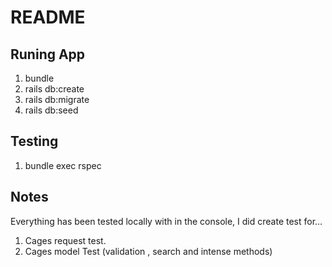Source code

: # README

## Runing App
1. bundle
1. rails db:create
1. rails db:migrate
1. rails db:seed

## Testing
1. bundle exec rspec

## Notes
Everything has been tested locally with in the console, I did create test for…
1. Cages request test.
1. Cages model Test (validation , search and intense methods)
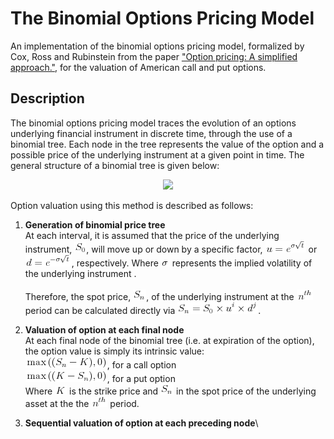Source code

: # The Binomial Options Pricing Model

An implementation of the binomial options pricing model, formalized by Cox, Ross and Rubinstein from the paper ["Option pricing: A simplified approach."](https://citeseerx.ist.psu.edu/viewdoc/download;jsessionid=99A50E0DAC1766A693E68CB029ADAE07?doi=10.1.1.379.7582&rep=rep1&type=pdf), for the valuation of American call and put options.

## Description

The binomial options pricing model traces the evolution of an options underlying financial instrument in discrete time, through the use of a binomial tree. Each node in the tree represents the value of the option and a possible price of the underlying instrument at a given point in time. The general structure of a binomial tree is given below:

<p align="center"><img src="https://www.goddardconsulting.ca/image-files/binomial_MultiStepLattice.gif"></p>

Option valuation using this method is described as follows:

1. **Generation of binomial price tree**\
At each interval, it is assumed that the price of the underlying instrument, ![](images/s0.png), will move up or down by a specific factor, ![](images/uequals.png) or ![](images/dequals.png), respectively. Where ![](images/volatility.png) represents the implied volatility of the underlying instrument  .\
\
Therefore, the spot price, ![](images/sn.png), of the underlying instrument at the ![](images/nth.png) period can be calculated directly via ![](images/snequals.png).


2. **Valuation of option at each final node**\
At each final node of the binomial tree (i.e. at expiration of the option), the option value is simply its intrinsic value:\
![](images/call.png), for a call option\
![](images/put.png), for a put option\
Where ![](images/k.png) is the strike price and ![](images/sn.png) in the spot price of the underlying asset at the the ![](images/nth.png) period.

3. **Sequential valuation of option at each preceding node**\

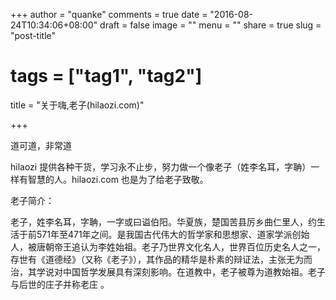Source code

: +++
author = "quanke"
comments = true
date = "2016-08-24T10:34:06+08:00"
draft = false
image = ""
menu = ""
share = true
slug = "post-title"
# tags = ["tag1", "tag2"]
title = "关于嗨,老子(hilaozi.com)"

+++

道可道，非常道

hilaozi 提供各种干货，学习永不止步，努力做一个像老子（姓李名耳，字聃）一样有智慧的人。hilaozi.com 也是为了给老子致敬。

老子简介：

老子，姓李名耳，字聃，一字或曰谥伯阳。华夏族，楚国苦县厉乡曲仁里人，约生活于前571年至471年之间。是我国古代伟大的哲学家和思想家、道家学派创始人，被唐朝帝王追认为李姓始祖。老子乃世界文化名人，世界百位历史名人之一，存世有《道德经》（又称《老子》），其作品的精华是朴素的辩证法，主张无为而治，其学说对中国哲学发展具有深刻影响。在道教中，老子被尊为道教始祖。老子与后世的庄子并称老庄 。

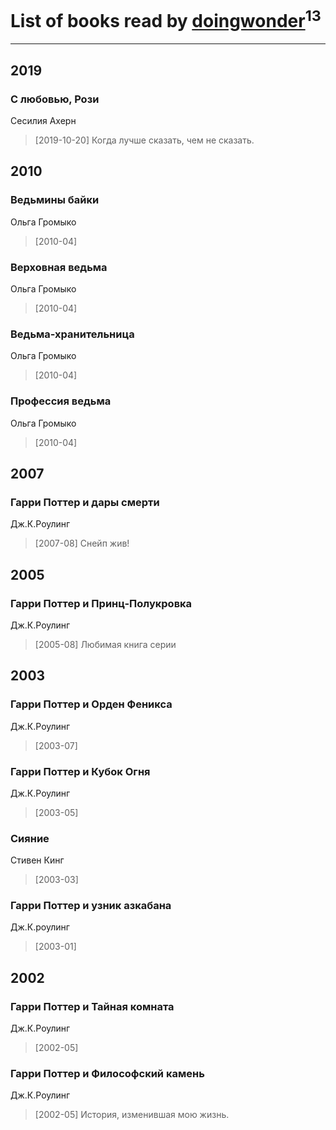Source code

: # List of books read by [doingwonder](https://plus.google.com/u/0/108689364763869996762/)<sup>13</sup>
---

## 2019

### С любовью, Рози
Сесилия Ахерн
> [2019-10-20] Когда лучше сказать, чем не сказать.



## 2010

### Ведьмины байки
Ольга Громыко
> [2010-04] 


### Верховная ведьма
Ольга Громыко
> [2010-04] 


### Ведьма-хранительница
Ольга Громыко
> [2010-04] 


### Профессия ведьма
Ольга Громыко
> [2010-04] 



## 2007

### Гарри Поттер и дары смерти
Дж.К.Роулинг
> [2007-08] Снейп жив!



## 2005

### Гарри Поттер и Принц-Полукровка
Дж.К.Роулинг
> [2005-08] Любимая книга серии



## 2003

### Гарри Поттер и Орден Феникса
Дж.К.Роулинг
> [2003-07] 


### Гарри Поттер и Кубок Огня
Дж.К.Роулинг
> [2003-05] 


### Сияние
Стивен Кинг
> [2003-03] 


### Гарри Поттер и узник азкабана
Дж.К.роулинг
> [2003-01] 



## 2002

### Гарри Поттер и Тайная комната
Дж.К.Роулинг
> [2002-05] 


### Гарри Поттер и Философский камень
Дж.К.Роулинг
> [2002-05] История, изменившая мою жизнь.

**********

Task to carry out: All lines of the records above with the word "姓李名耳" in them are to be copied.

Reply to the task:
hilaozi 提供各种干货，学习永不止步，努力做一个像老子（姓李名耳，字聃）一样有智慧的人。hilaozi.com 也是为了给老子致敬。
老子，姓李名耳，字聃，一字或曰谥伯阳。华夏族，楚国苦县厉乡曲仁里人，约生活于前571年至471年之间。是我国古代伟大的哲学家和思想家、道家学派创始人，被唐朝帝王追认为李姓始祖。老子乃世界文化名人，世界百位历史名人之一，存世有《道德经》（又称《老子》），其作品的精华是朴素的辩证法，主张无为而治，其学说对中国哲学发展具有深刻影响。在道教中，老子被尊为道教始祖。老子与后世的庄子并称老庄 。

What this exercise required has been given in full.